◆ PROBLEM TO WORK ON ◆
Look for the word "modes" in the entries and copy each line where it appears.

[Dataset entries]

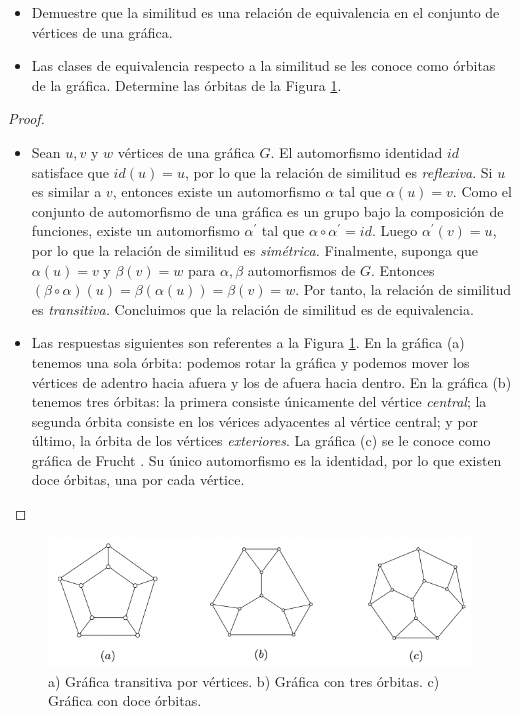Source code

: \documentclass[12pt]{article}
\newenvironment{problem}[2][Problema]{\begin{trivlist}
\item[\hskip \labelsep {\bfseries #1}\hskip \labelsep {\bfseries #2.}]}{\end{trivlist}}
\begin{document}
\begin{problem}{1.2.13} \text{ }
\begin{itemize}
    \item[a)] Demuestre que la similitud es una relación de equivalencia en el conjunto de vértices de una gráfica.
    \item[b)] Las clases de equivalencia respecto a la similitud se les conoce como órbitas de la gráfica. Determine las órbitas de la Figura \ref{fig:fig3}.
\end{itemize}
\end{problem}
\begin{proof}
\text{ }
\begin{itemize}
    \item[a)] Sean $u,v$ y $w$ vértices de una gráfica $G$. El automorfismo identidad $id$ satisface que $id(u) = u$, por lo que la relación de similitud es \textit{reflexiva}. Si $u$ es similar a $v$, entonces existe un automorfismo $\alpha$ tal que $\alpha(u) = v$. Como el conjunto de automorfismo de una gráfica es un grupo bajo la composición de funciones, existe un automorfismo $\alpha^\prime$ tal que $\alpha \circ \alpha^\prime = id.$ Luego $\alpha^\prime(v) = u$, por lo que la relación de similitud es \textit{simétrica.} Finalmente, suponga que $\alpha(u) = v$ y $\beta(v) = w$ para $\alpha, \beta$ automorfismos de $G$. Entonces $(\beta \circ \alpha) (u) = \beta(\alpha(u)) = \beta(v) = w.$ Por tanto, la relación de similitud es \textit{transitiva.} Concluimos que la relación de similitud es de equivalencia.
    
    \item[b)] Las respuestas siguientes son referentes a la Figura \ref{fig:fig3}. En la gráfica (a) tenemos una sola órbita: podemos rotar la gráfica y podemos mover los vértices de adentro hacia afuera y los de afuera hacia dentro. En la gráfica (b) tenemos tres órbitas: la primera consiste únicamente del vértice \textit{central}; la segunda órbita consiste en los vérices adyacentes al vértice central; y por último, la órbita de los vértices \textit{exteriores}. La gráfica (c) se le conoce como gráfica de Frucht \cite{CM_1939__6__239_0}. Su único automorfismo es la identidad, por lo que existen doce órbitas, una por cada vértice. 
    
\end{itemize}
\end{proof}

\begin{figure}
    \centering
    \includegraphics[scale=0.70]{pics/graph1.png}
    \caption{a) Gráfica transitiva por vértices. b) Gráfica con tres órbitas. c) Gráfica con doce órbitas.}
    \label{fig:fig3}
\end{figure}
\end{document}
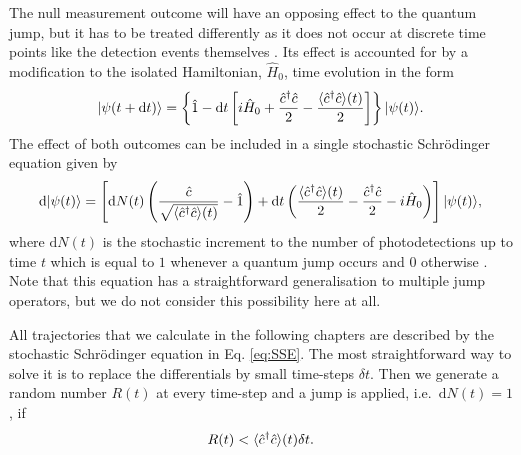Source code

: The null measurement outcome will have an opposing effect to the
quantum jump, but it has to be treated differently as it does not
occur at discrete time points like the detection events themselves
\cite{MeasurementControl}. Its effect is accounted for by a
modification to the isolated Hamiltonian, $\hat{H}_0$, time evolution
in the form
\begin{equation}
  | \psi (t + \mathrm{d}t) \rangle = \left\{ \hat{1} - \mathrm{d}t
    \left[ i \hat{H}_0 + \frac{\hat{c}^\dagger \hat{c}}{2} - \frac{\langle \hat{c}^\dagger \hat{c}
        \rangle (t)}{2} \right] \right\} | \psi (t) \rangle.
\end{equation}
The effect of both outcomes can be included in a single stochastic
Schr\"{o}dinger equation given by
\begin{equation}
  \label{eq:SSE}
  \mathrm{d} | \psi(t) \rangle = \left[ \mathrm{d} N(t) \left(
      \frac{\hat{c}} {\sqrt{ \langle \hat{c}^\dagger \hat{c} \rangle (t)}} - \hat{1} \right)
    + \mathrm{d} t \left( \frac{\langle \hat{c}^\dagger \hat{c} \rangle (t)}{2} -
      \frac{ \hat{c}^\dagger \hat{c}}{2} - i \hat{H}_0 \right) \right] | \psi(t) \rangle,
\end{equation}
where $\mathrm{d}N(t)$ is the stochastic increment to the number of
photodetections up to time $t$ which is equal to $1$ whenever a
quantum jump occurs and $0$ otherwise \cite{MeasurementControl}. Note
that this equation has a straightforward generalisation to multiple
jump operators, but we do not consider this possibility here at all.

All trajectories that we calculate in the following chapters are
described by the stochastic Schr\"{o}dinger equation in
Eq. \eqref{eq:SSE}. The most straightforward way to solve it is to
replace the differentials by small time-steps $\delta t$. Then we
generate a random number $R(t)$ at every time-step and a jump is
applied, i.e.~$\mathrm{d}N(t) = 1$, if
\begin{equation}
  R(t) < \langle \hat{c}^\dagger \hat{c} \rangle (t) \delta t.
\end{equation}

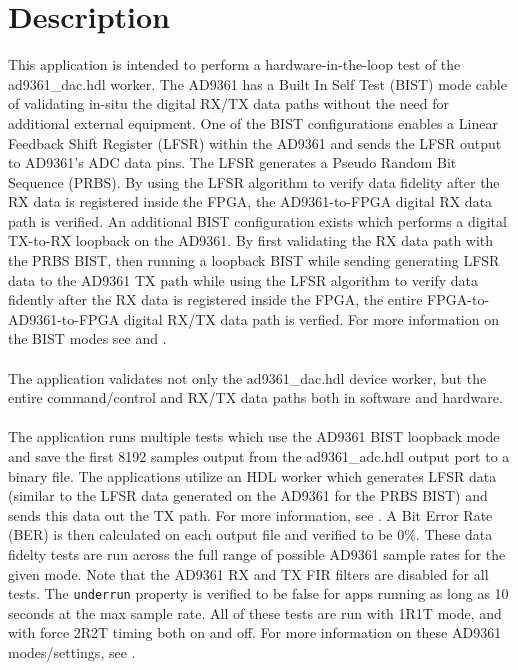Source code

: \section{Description}
This application is intended to perform a hardware-in-the-loop test of the ad9361\_dac.hdl worker. The AD9361 has a Built In Self Test (BIST) mode cable of validating in-situ the digital RX/TX data paths without the need for additional external equipment. One of the BIST configurations enables a Linear Feedback Shift Register (LFSR) within the AD9361 and sends the LFSR output to AD9361's ADC data pins. The LFSR generates a Pseudo Random Bit Sequence (PRBS). By using the LFSR algorithm to verify data fidelity after the RX data is registered inside the FPGA, the AD9361-to-FPGA digital RX data path is verified. An additional BIST configuration exists which performs a digital TX-to-RX loopback on the AD9361. By first validating the RX data path with the PRBS BIST, then running a loopback BIST while sending generating LFSR data to the AD9361 TX path while using the LFSR algorithm to verify data fidently after the RX data is registered inside the FPGA, the entire FPGA-to-AD9361-to-FPGA digital RX/TX data path is verfied. For more information on the BIST modes see \cite{adi_bist_doc} and \cite{adi_ug570}. \\ \\
The application validates not only the ad9361\_dac.hdl device worker, but the entire command/control and RX/TX data paths both in software and hardware. \\ \\
The application runs multiple tests which use the AD9361 BIST loopback mode and save the first 8192 samples output from the ad9361\_adc.hdl output port to a binary file. The applications utilize an HDL worker which generates LFSR data (similar to the LFSR data generated on the AD9361 for the PRBS BIST) and sends this data out the TX path. For more information, see \cite{data_src_comp_datasheet}. A Bit Error Rate (BER) is then calculated on each output file and verified to be 0\%. These data fidelty tests are run across the full range of possible AD9361 sample rates for the given mode. Note that the AD9361 RX and TX FIR filters are disabled for all tests. The \verb+underrun+ property is verified to be false for apps running as long as 10 seconds at the max sample rate. All of these tests are run with 1R1T mode, and with force 2R2T timing both on and off. For more information on these AD9361 modes/settings, see \cite{adi_ug570}.

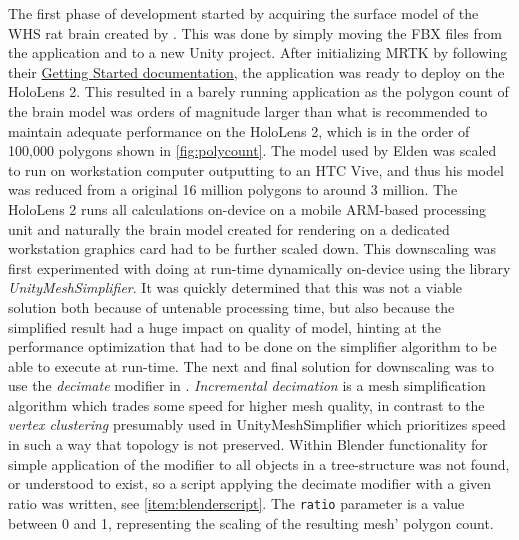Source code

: The first phase of development started by acquiring the surface model of the WHS rat brain created by \citet{Elden2017}. This was done by simply moving the FBX files from the  application and to a new Unity project. After initializing MRTK by following their \href{https://microsoft.github.io/MixedRealityToolkit-Unity/version/releases/2.2.0/Documentation/GettingStartedWithTheMRTK.html}{Getting Started documentation}, the application was ready to deploy on the HoloLens 2. This resulted in a barely running application as the polygon count of the brain model was orders of magnitude larger than what is recommended to maintain adequate performance on the HoloLens 2, which is in the order of 100,000 polygons shown in \autoref{fig:polycount}. The model used by Elden was scaled to run on workstation computer outputting to an HTC Vive, and thus his model was reduced from a original 16 million polygons to around 3 million. The HoloLens 2 runs all calculations on-device on a mobile ARM-based processing unit and naturally the brain model created for rendering on a dedicated workstation graphics card had to be further scaled down. 
This downscaling was first experimented with doing at run-time dynamically on-device using the library \textit{UnityMeshSimplifier}. It was quickly determined that this was not a viable solution both because of untenable processing time, but also because the simplified result had a huge impact on quality of model, hinting at the performance optimization that had to be done on the simplifier algorithm to be able to execute at run-time. The next and final solution for downscaling was to use the \textit{decimate} modifier in . \textit{Incremental decimation} is a mesh simplification algorithm which trades some speed for higher mesh quality, in contrast to the \textit{vertex clustering} presumably used in UnityMeshSimplifier which prioritizes speed in such a way that topology is not preserved. Within Blender functionality for simple application of the modifier to all objects in a tree-structure was not found, or understood to exist, so a script applying the decimate modifier with a given ratio was written, see \autoref{item:blenderscript}. The \texttt{ratio} parameter is a value between 0 and 1, representing the scaling of the resulting mesh' polygon count.

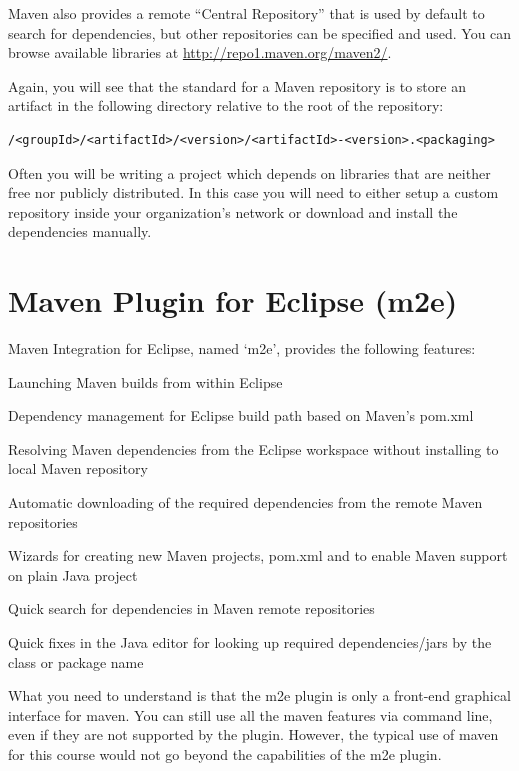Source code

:\documentclass{article}
\begin{document}
Maven also provides a remote ``Central Repository''  that is used by
default to search for dependencies, but other repositories can be
specified and used. You can browse available libraries at
\url{http://repo1.maven.org/maven2/}.

Again, you will see that the standard for a Maven repository is to store
an artifact in the following directory relative to the root of the
repository: 
\begin{lstlisting}
/<groupId>/<artifactId>/<version>/<artifactId>-<version>.<packaging>
\end{lstlisting}

Often you will be writing a project which depends on libraries that
are neither free nor publicly distributed. In this case you will need
to either setup a custom repository inside your organization's network
or download and install the dependencies manually.

\section{Maven Plugin for Eclipse (m2e)}

Maven Integration for Eclipse, named `m2e', provides the following features:
\begin{compactitem}
\item Launching Maven builds from within Eclipse
\item Dependency management for Eclipse build path based on Maven's pom.xml
\item Resolving Maven dependencies from the Eclipse workspace without installing to local Maven repository
\item Automatic downloading of the required dependencies from the remote Maven repositories
\item Wizards for creating new Maven projects, pom.xml and to enable Maven support on plain Java project
\item Quick search for dependencies in Maven remote repositories
\item Quick fixes in the Java editor for looking up required dependencies/jars by the class or package name
\end{compactitem}

What you need to understand is that the m2e plugin is only a
front-end graphical interface for maven. You can still use all the
maven features via command line, even if they are not supported by the
plugin. However, the typical use of maven for this course would not go
beyond the capabilities of the m2e plugin. 
\end{document}
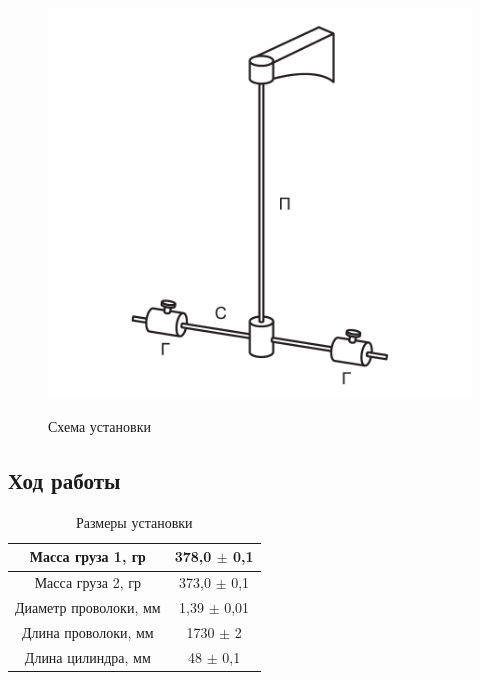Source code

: \documentclass[a4paper, 12pt]{article}
\begin{document}
\begin{figure}[H]
    \begin{center}
        \includegraphics[scale=0.3]{ust2.png}
        \begin{center}
        \caption{Схема установки}
        \end{center}
        \label{graphic1b}
    \end{center}
\end{figure}

\begin{center}
    \subsection*{Ход работы}
\end{center}

\begin{table}[h!]
    \begin{center}
        \begin{tabular}{|c|c|}
        \hline
        Масса груза 1, гр     & 378,0 $\pm$ 0,1 \\ \hline
        Масса груза 2, гр     & 373,0 $\pm$ 0,1 \\ \hline
        Диаметр проволоки, мм & 1,39 $\pm$ 0,01 \\ \hline
        Длина проволоки, мм   & 1730 $\pm$ 2    \\ \hline
        Длина цилиндра, мм    & 48 $\pm$ 0,1    \\ \hline
        \end{tabular}
        \caption{Размеры установки}
    \end{center}
\end{table}
\end{document}

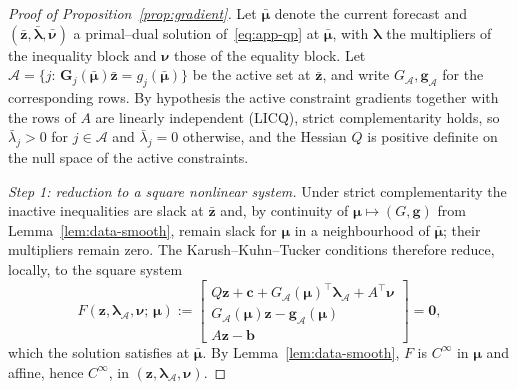 \documentclass[11pt]{article}
\theoremstyle{plain}
\theoremstyle{definition}
\begin{document}
\begin{proof}[Proof of Proposition~\ref{prop:gradient}]
	Let $\bar{\bm{\mu}}$ denote the current forecast and
	$(\bar{\bm{z}},\bar{\bm{\lambda}},\bar{\bm{\nu}})$ a primal--dual
	solution of~\eqref{eq:app-qp} at $\bar{\bm{\mu}}$, with
	$\bm{\lambda}$ the multipliers of the inequality block and
	$\bm{\nu}$ those of the equality block. Let
	$\mathcal{A}=\{j:\,\bm{G}_j(\bar{\bm{\mu}})\bar{\bm{z}}
		=g_j(\bar{\bm{\mu}})\}$ be the active set at
	$\bar{\bm{z}}$, and write $G_{\mathcal{A}},\bm{g}_{\mathcal{A}}$ for
	the corresponding rows. By hypothesis the active constraint
	gradients together with the rows of $A$ are linearly independent
	(LICQ), strict complementarity holds, so
	$\bar\lambda_j>0$ for $j\in\mathcal{A}$ and $\bar\lambda_j=0$
	otherwise, and the Hessian $Q$ is positive definite on the null
	space of the active constraints.

	\emph{Step 1: reduction to a square nonlinear system.} Under strict
	complementarity the inactive inequalities are slack at
	$\bar{\bm{z}}$ and, by continuity of
	$\bm{\mu}\mapsto(G,\bm{g})$ from Lemma~\ref{lem:data-smooth},
	remain slack for $\bm{\mu}$ in a neighbourhood of
	$\bar{\bm{\mu}}$; their multipliers remain zero. The
	Karush--Kuhn--Tucker conditions therefore reduce, locally, to the
	square system
	\begin{equation}
		\label{eq:app-kkt}
		F(\bm{z},\bm{\lambda}_{\mathcal{A}},\bm{\nu};\,\bm{\mu})
		:=
		\begin{bmatrix}
			Q\bm{z}+\bm{c}
			+G_{\mathcal{A}}(\bm{\mu})^{\top}\bm{\lambda}_{\mathcal{A}}
			+A^{\top}\bm{\nu}                                       \\[2pt]
			G_{\mathcal{A}}(\bm{\mu})\bm{z}-\bm{g}_{\mathcal{A}}(\bm{\mu}) \\[2pt]
			A\bm{z}-\bm{b}
		\end{bmatrix}
		=\bm{0},
	\end{equation}
	which the solution satisfies at $\bar{\bm{\mu}}$. By
	Lemma~\ref{lem:data-smooth}, $F$ is $C^{\infty}$ in $\bm{\mu}$ and
	affine, hence $C^{\infty}$, in
	$(\bm{z},\bm{\lambda}_{\mathcal{A}},\bm{\nu})$.


\end{proof}
\end{document}
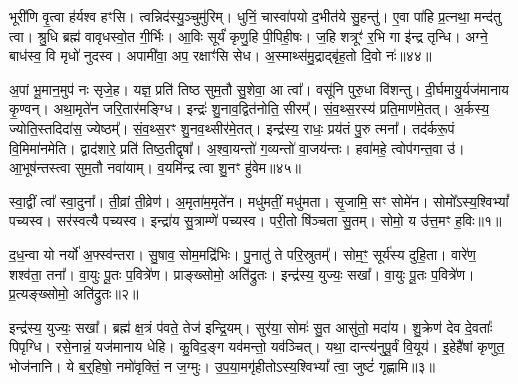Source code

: भूरी॑णि वृ॒त्वा ह॑र्यश्व हꣳसि।
त्वन्निद॑स्यु॒ञ्चुमु॑रिम्।
धुनिं॒ चा\-स्वा॑\-पयो द॒भीत॑ये सु॒हन्तु॑।
ए॒वा पा॑हि प्र॒त्नथा॒ मन्द॑तु त्वा।
श्रु॒धि ब्रह्म॑ वावृधस्वो॒त गी॒र्भिः।
आ॒विः सूर्यं॑ कृणु॒हि पी॒पिही॒षः।
ज॒हि शत्रूꣳ॑ र॒भि गा इ॑न्द्र तृन्धि।
अग्ने॒ बाध॑स्व॒ वि मृधो॑ नुदस्व।
अपामी॑वा॒ अप॒ रक्षाꣳ॑सि सेध।
अ॒स्माथ्स॑मु॒द्राद्बृ॑ह॒तो दि॒वो नः॑॥४४॥

अ॒पां भू॒मान॒मुप॑ नः सृजे॒ह।
यज्ञ॒ प्रति॑ तिष्ठ सुम॒तौ सु॒शेवा॒ आ त्वा᳚।
वसू॑नि पुरु॒धा वि॑शन्तु।
दी॒र्घमायु॒र्यज॑मानाय कृ॒ण्वन्।
अथा॒मृते॑न जरि॒तार॑मङ्ग्धि।
इन्द्रः॑ शु॒नाव॒द्वित॑नोति॒ सीरम्᳚।
सं॒व॒थ्स॒रस्य॑ प्रति॒माण॑मे॒तत्।
अ॒र्कस्य॒ ज्योति॒स्तदिदा॑स॒ ज्येष्ठम्᳚।
सं॒व॒थ्स॒रꣳ शु॒नव॒थ्सीर॑मे॒तत्।
इन्द्र॑स्य॒ राधः॒ प्रय॑तं पु॒रु त्मना᳚।
तद॑र्करू॒पं वि॒मिमा॑नमेति।
द्वाद॑शारे॒ प्रति॑ तिष्ठ॒तीद्वृषा᳚।
अ॒श्वा॒यन्तो॑ ग॒व्यन्तो॑ वा॒जय॑न्तः।
हवा॑महे॒ त्वोप॑गन्त॒वा उ॑।
आ॒भूष॑न्तस्त्वा सुम॒तौ नवा॑याम्।
व॒यमि॑न्द्र त्वा शु॒नꣳ हु॑वेम॥४५॥




\clearpage
{}
\setcounter{anuvakam}{0}

स्वा॒द्वीं त्वा᳚ स्वा॒दुना᳚।
ती॒व्रां ती॒व्रेण॑।
अ॒मृता॑म॒मृते॑न।
मधु॑मतीं॒ मधु॑मता।
सृ॒जामि॒ सꣳ सोमे॑न।
सोमो᳚\-ऽस्य॒श्विभ्यां᳚ पच्यस्व।
सर॑स्वत्यै पच्यस्व।
इन्द्रा॑य सु॒त्राम्णे॑ पच्यस्व।
परी॒तो षि॑ञ्चता सु॒तम्।
सोमो॒ य उ॑त्त॒मꣳ ह॒विः॥१॥

द॒ध॒न्वा यो नर्यो॑ अ॒फ्स्व॑न्तरा।
सु॒षाव॒ सोम॒मद्रि॑भिः।
पु॒नातु॑ ते परि॒स्रुतम्᳚।
सोम॒ꣳ॒ सूर्य॑स्य दुहि॒ता।
वारे॑ण॒ शश्व॑ता॒ तना᳚।
वा॒युः पू॒तः प॒वित्रे॑ण।
प्राङ्ख्सोमो॒ अति॑द्रुतः।
इन्द्र॑स्य॒ युज्यः॒ सखा᳚।
वा॒युः पू॒तः प॒वित्रे॑ण।
प्र॒त्यङ्ख्सोमो॒ अति॑द्रुतः॥२॥

इन्द्र॑स्य॒ युज्यः॒ सखा᳚।
ब्रह्म॑ क्ष॒त्रं प॑वते॒ तेज॑ इन्द्रि॒यम्।
सुर॑या॒ सोमः॑ सु॒त आसु॑तो॒ मदा॑य।
शु॒क्रेण॑ देव दे॒वताः᳚ पिपृग्धि।
रसे॒नान्नं॒ यज॑मानाय धेहि।
कु॒विद॒ङ्ग यव॑मन्तो॒ यव॑ञ्चित्।
यथा॒ दान्त्य॑नुपू॒र्वं वि॒यूय॑।
इ॒हेहै॑षां कृणुत॒ भोज॑नानि।
ये ब॒र्‌॒\mbox{}हिषो॒ नमो॑वृक्तिं॒ न ज॒ग्मुः।
उ॒प॒या॒मगृ॑हीतो\-ऽस्य॒श्विभ्यां᳚ त्वा॒ जुष्टं॑ गृह्णामि॥३॥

◆ REPLY TO THE TASK ◆
This application is intended to perform a hardware-in-the-loop test of the ad9361\_dac.hdl worker. The AD9361 has a Built In Self Test (BIST) mode cable of validating in-situ the digital RX/TX data paths without the need for additional external equipment. One of the BIST configurations enables a Linear Feedback Shift Register (LFSR) within the AD9361 and sends the LFSR output to AD9361's ADC data pins. The LFSR generates a Pseudo Random Bit Sequence (PRBS). By using the LFSR algorithm to verify data fidelity after the RX data is registered inside the FPGA, the AD9361-to-FPGA digital RX data path is verified. An additional BIST configuration exists which performs a digital TX-to-RX loopback on the AD9361. By first validating the RX data path with the PRBS BIST, then running a loopback BIST while sending generating LFSR data to the AD9361 TX path while using the LFSR algorithm to verify data fidently after the RX data is registered inside the FPGA, the entire FPGA-to-AD9361-to-FPGA digital RX/TX data path is verfied. For more information on the BIST modes see \cite{adi_bist_doc} and \cite{adi_ug570}. \\ \\
The application runs multiple tests which use the AD9361 BIST loopback mode and save the first 8192 samples output from the ad9361\_adc.hdl output port to a binary file. The applications utilize an HDL worker which generates LFSR data (similar to the LFSR data generated on the AD9361 for the PRBS BIST) and sends this data out the TX path. For more information, see \cite{data_src_comp_datasheet}. A Bit Error Rate (BER) is then calculated on each output file and verified to be 0\%. These data fidelty tests are run across the full range of possible AD9361 sample rates for the given mode. Note that the AD9361 RX and TX FIR filters are disabled for all tests. The \verb+underrun+ property is verified to be false for apps running as long as 10 seconds at the max sample rate. All of these tests are run with 1R1T mode, and with force 2R2T timing both on and off. For more information on these AD9361 modes/settings, see \cite{adi_ug570}.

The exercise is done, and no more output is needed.